This same trait of character is everywhere prominent in Isabella's treatment of the Moors. In the year 1487 the important Moorish city of Malaga was compelled finally to surrender to the armies of Fernando and Isabella after a most heroic defence, but these Christian rulers could feel no pity for their unfortunate captives, and were unwilling to show any sense of appreciation of their valor. Accordingly, the whole population of some fifteen thousand people was sold into slavery and scattered throughout Europe! Prescott, in his history of the time of Fernando and Isabella, states that the clergy in the Spanish camp wanted to have the whole population put to the sword, but to this Isabella would not consent. Burke gives the following details with regard to the fate of all these prisoners of war: "A hundred choice warriors were sent as a gift to the pope. Fifty of the most beautiful girls were presented to the Queen of Naples, thirty more to the Queen of Portugal, others to the ladies of her court, and the residue of both sexes were portioned off among the nobles, the knights, and the common soldiers of the army, according to their rank and influence." If Isabella showed herself tender-hearted in not allowing a regular massacre of these poor Moors, she was far less compassionate with regard to the Jews and the renegade Christians who were within the walls of Malaga when the city was taken. These poor unfortunates were burned at the stake, and Albarca, a contemporary Church historian, in describing the scene, says that these awful fires were "illuminations most grateful to the Catholic piety of Fernando and Isabella."
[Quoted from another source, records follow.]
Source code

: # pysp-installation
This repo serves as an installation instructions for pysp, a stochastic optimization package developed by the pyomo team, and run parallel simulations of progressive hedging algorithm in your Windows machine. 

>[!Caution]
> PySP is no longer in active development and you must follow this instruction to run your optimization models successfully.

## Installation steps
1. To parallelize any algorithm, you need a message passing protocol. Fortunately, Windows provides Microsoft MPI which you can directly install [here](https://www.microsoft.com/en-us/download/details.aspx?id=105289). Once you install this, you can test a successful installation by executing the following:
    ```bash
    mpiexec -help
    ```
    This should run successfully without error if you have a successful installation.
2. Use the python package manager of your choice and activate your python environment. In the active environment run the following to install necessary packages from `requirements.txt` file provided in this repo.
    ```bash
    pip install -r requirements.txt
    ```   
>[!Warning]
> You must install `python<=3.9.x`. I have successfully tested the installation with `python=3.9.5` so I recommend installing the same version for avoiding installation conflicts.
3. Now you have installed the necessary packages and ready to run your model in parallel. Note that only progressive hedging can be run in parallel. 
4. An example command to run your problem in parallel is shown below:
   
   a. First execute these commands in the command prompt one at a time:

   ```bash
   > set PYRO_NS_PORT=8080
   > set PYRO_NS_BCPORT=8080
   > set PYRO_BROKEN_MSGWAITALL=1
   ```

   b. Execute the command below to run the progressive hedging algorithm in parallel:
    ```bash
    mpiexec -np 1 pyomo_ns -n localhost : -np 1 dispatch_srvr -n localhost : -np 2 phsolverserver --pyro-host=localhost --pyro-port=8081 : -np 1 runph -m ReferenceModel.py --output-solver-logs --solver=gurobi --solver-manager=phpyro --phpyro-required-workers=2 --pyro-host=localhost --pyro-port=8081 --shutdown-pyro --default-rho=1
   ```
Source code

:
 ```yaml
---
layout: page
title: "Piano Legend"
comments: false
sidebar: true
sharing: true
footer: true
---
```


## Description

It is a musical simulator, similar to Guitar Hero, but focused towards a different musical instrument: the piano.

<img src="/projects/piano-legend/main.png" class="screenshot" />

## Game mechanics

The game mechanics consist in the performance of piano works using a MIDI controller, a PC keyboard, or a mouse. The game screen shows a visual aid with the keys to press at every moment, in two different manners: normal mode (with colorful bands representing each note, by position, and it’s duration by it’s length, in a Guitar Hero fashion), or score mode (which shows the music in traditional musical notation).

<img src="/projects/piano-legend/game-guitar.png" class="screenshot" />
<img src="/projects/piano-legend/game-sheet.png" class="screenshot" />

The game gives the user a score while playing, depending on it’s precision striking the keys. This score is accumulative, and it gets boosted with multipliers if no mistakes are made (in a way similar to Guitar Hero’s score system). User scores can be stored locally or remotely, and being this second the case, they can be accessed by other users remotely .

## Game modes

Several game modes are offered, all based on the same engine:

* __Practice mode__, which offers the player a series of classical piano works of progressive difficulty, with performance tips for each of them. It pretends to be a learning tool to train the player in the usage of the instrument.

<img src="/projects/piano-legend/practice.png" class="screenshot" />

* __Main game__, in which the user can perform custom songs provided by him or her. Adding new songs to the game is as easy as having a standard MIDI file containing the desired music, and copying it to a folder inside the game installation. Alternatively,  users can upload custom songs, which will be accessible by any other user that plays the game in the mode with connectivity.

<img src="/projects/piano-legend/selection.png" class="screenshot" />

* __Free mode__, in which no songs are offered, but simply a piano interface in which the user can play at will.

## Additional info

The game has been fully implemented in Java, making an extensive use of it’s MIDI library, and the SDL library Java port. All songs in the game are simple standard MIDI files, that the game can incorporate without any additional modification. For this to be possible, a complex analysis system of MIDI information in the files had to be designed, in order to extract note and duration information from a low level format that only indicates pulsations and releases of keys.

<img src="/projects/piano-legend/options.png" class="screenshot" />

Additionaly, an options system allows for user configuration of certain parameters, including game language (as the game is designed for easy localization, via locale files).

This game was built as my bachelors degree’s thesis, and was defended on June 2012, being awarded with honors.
Isabella shows this same general mental temper in her whole attitude to war and warlike deeds, for she seems to have possessed little of that real sentiment or pity which women are supposed to show. Tolstoi has said that the first and chief thing that should be looked for in a woman is fear, but this remark cannot be applied in any way to Isabella, for no fear was ever found in her. In the camp at Granada, in those last days of struggle, the queen appeared on the field daily, superbly mounted, and dressed in complete armor; and she gave much time to the inspection of the quarters of the soldiers and reviewed the troops at her pleasure. One day she said, in talking to some of her officers, that she would like to go nearer to the city walls for a closer inspection of the place, whereupon a small escort of chosen men was immediately detailed to take the queen to a better point for observing the city and its means of defence. They all advanced boldly, the queen in the front rank, and so angered the Moors by their insolence, so small was their party, that the gates of the city suddenly opened and a large body of citizens came forth to punish them for their temerity. In spite of the unequal numbers, the Christian knights, inspired by the presence and the coolness of their queen, who was apparently unmoved by the whole scene, performed such miracles of valor that two thousand Moors were slain in a short time and their fellows compelled to retire in confusion.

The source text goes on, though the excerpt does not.